Start of DATA PROVIDED
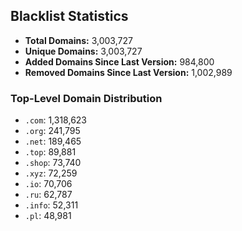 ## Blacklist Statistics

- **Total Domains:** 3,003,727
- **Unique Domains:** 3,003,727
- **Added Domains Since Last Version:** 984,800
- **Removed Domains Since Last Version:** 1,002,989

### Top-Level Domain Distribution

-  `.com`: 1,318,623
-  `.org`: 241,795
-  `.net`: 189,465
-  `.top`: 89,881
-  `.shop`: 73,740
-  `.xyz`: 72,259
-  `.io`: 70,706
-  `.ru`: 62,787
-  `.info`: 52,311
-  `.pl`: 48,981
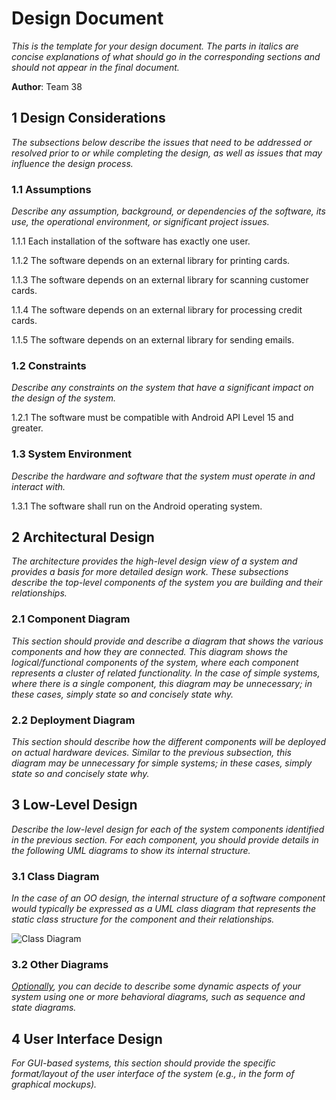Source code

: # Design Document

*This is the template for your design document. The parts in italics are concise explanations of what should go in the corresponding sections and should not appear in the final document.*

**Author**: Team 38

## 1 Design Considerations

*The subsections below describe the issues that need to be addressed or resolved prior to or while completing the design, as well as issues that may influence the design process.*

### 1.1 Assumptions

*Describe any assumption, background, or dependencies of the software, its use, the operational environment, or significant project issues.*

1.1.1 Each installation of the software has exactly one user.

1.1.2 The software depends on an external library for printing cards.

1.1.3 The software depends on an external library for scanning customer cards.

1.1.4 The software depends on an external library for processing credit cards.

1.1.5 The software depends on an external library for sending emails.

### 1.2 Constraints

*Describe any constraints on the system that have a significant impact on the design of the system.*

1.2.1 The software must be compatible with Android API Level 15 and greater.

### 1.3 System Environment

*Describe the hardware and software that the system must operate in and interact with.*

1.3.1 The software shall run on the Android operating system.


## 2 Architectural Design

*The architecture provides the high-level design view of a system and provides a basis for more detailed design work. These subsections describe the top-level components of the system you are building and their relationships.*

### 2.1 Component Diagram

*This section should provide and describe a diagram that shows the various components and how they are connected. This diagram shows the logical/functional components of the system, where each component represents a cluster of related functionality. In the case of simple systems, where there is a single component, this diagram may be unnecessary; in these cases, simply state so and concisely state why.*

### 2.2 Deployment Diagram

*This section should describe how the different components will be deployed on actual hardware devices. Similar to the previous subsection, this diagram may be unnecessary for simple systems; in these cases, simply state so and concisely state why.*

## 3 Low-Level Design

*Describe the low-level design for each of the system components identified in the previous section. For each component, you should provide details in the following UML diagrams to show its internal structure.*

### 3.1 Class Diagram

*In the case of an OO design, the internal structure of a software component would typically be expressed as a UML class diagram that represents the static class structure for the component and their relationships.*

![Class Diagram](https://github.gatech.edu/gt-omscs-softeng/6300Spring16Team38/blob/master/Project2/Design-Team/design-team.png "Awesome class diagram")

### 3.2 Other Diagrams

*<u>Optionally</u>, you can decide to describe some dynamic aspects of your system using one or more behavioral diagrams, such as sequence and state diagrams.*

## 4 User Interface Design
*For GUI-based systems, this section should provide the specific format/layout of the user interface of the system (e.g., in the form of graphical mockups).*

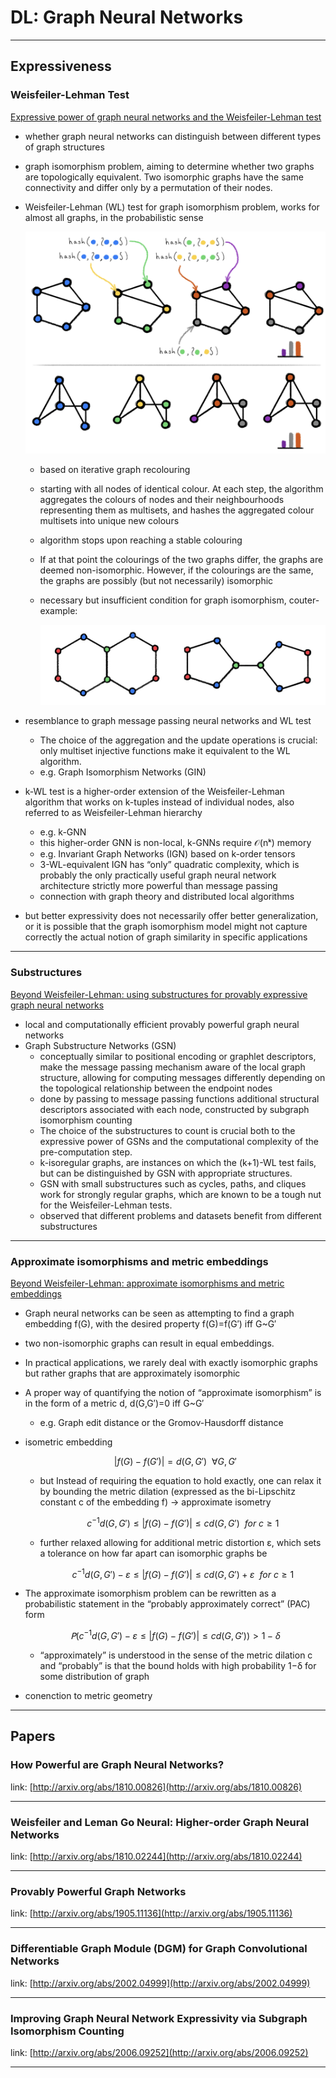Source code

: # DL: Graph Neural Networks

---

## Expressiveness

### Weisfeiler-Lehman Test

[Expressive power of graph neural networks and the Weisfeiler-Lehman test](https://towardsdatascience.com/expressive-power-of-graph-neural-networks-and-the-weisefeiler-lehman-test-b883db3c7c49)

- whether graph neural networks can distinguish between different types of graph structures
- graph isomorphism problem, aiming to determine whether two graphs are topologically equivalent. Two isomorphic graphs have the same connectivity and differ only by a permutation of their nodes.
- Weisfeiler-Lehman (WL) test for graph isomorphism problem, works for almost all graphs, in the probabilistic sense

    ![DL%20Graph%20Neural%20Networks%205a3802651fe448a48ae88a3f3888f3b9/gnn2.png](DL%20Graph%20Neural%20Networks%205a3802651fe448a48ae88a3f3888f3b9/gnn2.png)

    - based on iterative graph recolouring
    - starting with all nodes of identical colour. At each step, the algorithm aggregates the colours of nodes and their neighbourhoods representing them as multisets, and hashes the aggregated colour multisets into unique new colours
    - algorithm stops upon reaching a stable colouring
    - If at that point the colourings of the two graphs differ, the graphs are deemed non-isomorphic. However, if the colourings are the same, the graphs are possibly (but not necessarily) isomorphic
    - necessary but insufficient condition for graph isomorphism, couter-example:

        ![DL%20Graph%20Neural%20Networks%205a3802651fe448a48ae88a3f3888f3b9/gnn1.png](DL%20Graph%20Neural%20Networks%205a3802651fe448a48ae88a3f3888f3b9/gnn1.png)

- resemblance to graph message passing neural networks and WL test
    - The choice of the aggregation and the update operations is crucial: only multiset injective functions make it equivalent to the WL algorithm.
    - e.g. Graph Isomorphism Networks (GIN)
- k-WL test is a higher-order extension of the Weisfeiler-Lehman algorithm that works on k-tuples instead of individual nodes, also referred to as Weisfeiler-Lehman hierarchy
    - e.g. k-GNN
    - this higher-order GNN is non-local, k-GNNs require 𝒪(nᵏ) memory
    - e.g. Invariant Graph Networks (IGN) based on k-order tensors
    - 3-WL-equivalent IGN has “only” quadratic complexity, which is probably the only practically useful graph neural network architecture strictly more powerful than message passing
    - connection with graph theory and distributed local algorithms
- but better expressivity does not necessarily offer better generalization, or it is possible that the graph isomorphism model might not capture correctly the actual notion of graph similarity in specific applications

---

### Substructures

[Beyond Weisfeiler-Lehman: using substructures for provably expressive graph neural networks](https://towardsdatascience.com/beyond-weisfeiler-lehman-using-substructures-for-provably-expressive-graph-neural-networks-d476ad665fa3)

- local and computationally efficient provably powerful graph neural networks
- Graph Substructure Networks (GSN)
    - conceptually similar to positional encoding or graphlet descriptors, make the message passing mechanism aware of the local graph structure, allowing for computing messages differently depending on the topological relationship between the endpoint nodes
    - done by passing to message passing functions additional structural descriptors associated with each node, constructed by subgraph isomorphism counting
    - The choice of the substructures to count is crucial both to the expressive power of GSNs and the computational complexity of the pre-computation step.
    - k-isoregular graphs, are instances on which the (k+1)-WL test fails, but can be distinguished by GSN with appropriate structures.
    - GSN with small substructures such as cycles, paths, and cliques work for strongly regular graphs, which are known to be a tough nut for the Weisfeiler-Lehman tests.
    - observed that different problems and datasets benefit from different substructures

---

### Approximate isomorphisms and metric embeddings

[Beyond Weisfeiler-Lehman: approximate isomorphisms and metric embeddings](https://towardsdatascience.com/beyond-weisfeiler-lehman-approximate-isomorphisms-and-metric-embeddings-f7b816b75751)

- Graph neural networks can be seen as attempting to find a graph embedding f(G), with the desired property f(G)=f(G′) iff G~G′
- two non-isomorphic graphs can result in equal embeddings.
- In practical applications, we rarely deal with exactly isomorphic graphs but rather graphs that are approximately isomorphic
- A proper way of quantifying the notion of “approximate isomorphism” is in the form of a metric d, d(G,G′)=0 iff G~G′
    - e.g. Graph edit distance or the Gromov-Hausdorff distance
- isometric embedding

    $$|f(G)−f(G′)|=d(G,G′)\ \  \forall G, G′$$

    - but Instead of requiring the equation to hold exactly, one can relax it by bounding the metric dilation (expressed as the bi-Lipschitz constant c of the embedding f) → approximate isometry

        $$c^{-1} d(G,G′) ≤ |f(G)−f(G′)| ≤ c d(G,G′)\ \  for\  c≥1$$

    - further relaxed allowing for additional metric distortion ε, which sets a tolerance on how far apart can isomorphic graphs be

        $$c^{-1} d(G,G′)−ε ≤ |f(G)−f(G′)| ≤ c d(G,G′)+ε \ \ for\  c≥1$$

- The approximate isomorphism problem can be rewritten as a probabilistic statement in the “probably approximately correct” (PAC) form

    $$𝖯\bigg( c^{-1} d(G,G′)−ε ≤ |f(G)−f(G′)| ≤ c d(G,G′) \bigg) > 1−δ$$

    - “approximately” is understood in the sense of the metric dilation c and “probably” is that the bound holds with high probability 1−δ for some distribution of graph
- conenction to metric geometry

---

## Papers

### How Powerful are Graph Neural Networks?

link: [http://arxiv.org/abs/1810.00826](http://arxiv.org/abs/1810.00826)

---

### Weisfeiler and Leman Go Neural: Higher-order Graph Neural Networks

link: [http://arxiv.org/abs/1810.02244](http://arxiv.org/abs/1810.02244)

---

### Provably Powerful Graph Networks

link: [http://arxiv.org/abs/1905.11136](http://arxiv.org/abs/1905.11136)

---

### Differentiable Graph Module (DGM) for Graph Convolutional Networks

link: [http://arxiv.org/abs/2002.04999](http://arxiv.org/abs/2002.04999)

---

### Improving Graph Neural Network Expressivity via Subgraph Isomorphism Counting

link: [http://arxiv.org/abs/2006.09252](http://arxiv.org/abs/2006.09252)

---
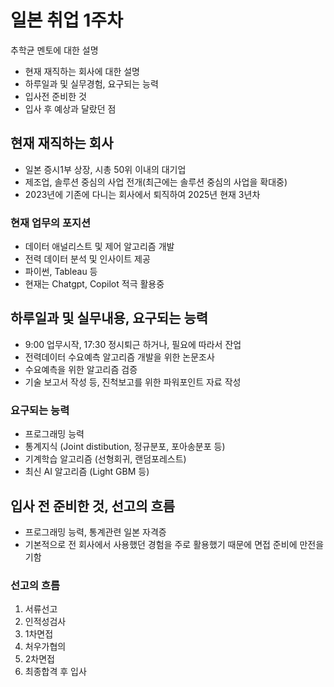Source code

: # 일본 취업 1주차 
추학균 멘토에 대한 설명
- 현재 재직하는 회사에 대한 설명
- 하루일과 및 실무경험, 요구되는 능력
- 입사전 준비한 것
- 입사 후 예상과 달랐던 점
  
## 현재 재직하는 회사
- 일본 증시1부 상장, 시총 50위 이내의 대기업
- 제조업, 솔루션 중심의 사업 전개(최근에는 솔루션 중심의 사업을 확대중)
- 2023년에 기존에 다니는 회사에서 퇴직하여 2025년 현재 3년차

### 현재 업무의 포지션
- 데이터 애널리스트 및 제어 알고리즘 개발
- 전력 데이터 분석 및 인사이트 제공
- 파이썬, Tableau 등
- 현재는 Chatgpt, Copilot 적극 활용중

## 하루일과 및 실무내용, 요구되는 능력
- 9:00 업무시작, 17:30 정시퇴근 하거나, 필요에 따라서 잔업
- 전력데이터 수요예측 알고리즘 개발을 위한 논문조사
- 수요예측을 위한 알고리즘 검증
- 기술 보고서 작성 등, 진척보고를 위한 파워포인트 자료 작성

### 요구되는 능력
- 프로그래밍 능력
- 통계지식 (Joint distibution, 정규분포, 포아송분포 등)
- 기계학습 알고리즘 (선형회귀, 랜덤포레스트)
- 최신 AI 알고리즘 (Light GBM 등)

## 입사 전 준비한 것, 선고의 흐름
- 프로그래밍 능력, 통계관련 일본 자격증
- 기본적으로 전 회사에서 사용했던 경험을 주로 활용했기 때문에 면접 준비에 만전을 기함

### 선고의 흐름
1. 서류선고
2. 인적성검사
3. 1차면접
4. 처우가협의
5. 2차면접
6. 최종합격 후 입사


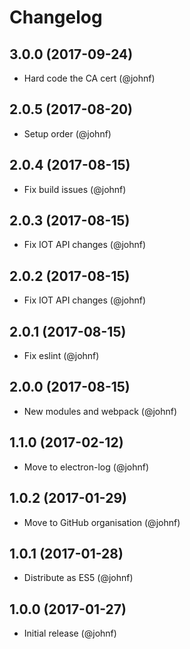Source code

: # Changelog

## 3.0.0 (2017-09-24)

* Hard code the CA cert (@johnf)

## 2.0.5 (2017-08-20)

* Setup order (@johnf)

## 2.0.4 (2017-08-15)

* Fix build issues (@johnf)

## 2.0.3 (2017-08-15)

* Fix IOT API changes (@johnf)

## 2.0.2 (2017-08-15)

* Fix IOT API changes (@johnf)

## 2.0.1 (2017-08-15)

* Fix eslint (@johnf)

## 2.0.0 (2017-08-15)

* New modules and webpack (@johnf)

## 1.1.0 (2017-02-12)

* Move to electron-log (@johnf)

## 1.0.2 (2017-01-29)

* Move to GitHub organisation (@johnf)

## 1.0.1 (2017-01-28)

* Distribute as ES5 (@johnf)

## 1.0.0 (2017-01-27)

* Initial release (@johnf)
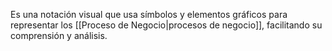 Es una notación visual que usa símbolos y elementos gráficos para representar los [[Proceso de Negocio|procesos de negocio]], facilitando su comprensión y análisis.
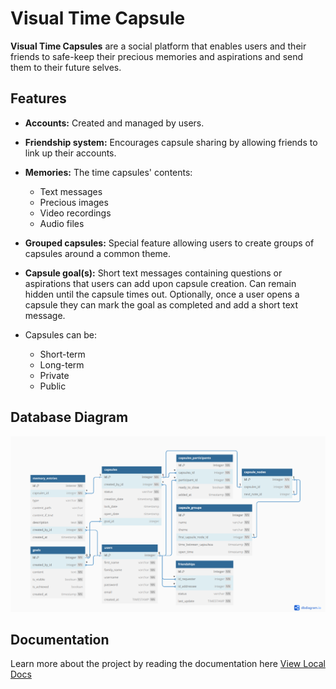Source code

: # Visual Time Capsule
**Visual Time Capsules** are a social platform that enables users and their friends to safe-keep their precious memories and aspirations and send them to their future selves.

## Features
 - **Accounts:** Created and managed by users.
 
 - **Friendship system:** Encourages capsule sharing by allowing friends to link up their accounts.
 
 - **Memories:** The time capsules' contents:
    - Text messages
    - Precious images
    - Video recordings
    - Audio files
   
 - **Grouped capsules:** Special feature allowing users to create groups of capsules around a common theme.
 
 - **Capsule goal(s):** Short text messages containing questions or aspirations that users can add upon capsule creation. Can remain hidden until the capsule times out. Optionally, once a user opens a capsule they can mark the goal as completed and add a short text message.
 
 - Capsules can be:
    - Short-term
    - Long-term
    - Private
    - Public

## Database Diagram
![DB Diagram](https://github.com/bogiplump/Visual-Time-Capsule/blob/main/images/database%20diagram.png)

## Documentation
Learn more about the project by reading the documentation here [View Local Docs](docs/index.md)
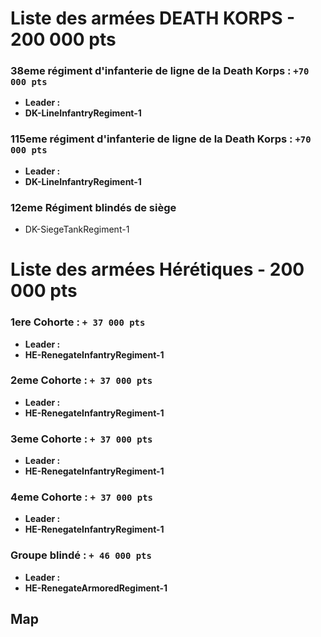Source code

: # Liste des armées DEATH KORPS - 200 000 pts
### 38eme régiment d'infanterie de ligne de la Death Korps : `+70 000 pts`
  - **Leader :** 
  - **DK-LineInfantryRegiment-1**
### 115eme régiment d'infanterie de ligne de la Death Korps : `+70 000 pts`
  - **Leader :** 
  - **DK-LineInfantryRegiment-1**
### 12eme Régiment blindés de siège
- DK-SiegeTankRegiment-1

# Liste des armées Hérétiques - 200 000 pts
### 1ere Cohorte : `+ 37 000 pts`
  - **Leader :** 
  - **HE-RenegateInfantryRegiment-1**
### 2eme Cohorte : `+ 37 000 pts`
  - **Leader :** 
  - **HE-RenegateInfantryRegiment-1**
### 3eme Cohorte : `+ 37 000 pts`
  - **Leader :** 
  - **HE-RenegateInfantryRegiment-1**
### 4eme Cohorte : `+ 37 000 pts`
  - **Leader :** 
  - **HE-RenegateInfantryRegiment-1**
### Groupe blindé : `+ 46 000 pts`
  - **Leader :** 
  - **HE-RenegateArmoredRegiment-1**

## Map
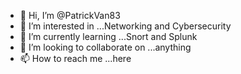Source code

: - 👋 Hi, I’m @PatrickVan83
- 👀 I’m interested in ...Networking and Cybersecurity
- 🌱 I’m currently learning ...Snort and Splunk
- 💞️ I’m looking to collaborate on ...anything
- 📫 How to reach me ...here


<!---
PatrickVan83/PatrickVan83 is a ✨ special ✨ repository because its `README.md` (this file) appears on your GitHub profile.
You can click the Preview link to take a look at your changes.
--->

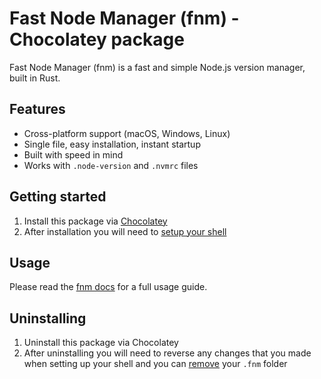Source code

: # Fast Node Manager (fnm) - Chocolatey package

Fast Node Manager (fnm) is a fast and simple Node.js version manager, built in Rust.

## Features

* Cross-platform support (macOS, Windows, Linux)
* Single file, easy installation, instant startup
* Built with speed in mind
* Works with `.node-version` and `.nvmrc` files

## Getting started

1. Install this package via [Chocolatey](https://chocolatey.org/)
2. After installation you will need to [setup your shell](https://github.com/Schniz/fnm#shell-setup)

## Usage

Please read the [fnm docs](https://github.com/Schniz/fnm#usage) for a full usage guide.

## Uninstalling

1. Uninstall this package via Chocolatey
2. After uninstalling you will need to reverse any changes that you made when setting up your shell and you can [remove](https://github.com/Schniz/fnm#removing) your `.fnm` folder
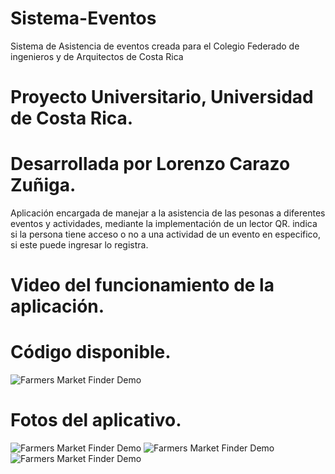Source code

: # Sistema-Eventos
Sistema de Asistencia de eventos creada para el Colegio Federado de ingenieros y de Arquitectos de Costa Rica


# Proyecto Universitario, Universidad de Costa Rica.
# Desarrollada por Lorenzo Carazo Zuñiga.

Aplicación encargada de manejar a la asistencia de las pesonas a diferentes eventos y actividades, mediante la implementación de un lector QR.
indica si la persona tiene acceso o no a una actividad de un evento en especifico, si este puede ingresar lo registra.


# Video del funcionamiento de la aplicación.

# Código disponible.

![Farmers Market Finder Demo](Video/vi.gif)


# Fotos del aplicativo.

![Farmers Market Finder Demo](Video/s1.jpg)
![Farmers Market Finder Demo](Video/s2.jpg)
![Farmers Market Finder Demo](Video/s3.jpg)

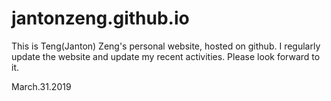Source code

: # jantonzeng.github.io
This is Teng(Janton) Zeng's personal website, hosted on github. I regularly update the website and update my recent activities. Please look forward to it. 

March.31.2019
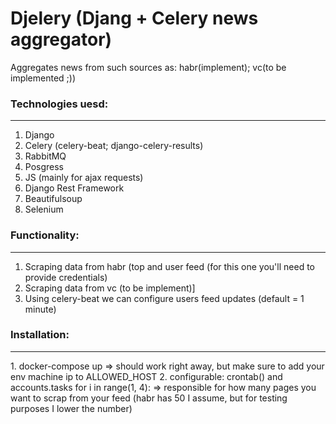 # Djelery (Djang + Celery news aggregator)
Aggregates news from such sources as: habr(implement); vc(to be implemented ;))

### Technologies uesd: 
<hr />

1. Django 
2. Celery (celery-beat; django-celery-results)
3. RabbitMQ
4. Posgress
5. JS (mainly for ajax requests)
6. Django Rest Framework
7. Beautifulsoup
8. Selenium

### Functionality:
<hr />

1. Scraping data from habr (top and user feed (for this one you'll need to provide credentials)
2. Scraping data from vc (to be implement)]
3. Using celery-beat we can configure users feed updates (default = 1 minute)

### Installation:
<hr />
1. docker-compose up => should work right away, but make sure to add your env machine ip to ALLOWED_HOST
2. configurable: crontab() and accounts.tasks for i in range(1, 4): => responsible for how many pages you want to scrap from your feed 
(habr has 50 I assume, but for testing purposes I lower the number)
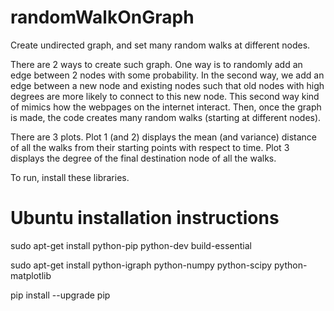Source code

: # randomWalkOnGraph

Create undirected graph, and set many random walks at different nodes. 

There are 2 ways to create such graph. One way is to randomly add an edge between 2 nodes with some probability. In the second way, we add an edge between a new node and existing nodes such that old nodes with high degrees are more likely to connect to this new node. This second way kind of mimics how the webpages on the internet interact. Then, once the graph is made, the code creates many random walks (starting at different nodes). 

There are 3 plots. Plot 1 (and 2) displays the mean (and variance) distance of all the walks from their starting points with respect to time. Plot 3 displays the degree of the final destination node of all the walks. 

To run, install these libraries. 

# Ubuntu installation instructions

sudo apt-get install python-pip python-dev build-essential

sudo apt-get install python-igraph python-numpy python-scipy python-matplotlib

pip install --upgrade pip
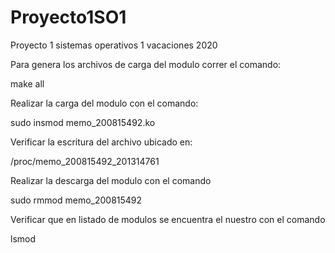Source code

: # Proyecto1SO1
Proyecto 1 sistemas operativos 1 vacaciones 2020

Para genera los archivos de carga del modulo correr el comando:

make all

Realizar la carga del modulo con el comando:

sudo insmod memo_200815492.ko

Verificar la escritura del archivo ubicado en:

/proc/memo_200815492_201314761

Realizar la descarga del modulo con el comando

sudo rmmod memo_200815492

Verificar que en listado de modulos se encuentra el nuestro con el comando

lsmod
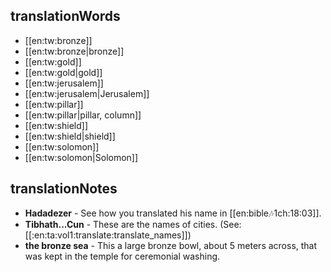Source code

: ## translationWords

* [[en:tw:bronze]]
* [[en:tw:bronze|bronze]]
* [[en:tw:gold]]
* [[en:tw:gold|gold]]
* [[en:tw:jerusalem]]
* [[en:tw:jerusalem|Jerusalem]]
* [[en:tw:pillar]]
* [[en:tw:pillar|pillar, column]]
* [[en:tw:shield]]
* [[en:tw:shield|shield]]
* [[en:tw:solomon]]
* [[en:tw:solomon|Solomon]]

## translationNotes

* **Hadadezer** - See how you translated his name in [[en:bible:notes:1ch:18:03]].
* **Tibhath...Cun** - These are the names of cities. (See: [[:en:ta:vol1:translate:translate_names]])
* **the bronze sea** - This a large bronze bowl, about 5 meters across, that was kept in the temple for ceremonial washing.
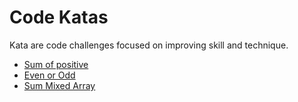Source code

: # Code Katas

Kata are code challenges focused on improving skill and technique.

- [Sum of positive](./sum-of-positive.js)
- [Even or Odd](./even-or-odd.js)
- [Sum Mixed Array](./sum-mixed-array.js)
End of DATA PROVIDED
# [ACTIVITY]
Scan the material above and copy every line that holds the string "Farmers".

# [SOLUTION FOR THIS TASK]
![Farmers Market Finder Demo](Video/vi.gif)
![Farmers Market Finder Demo](Video/s1.jpg)
![Farmers Market Finder Demo](Video/s2.jpg)
![Farmers Market Finder Demo](Video/s3.jpg)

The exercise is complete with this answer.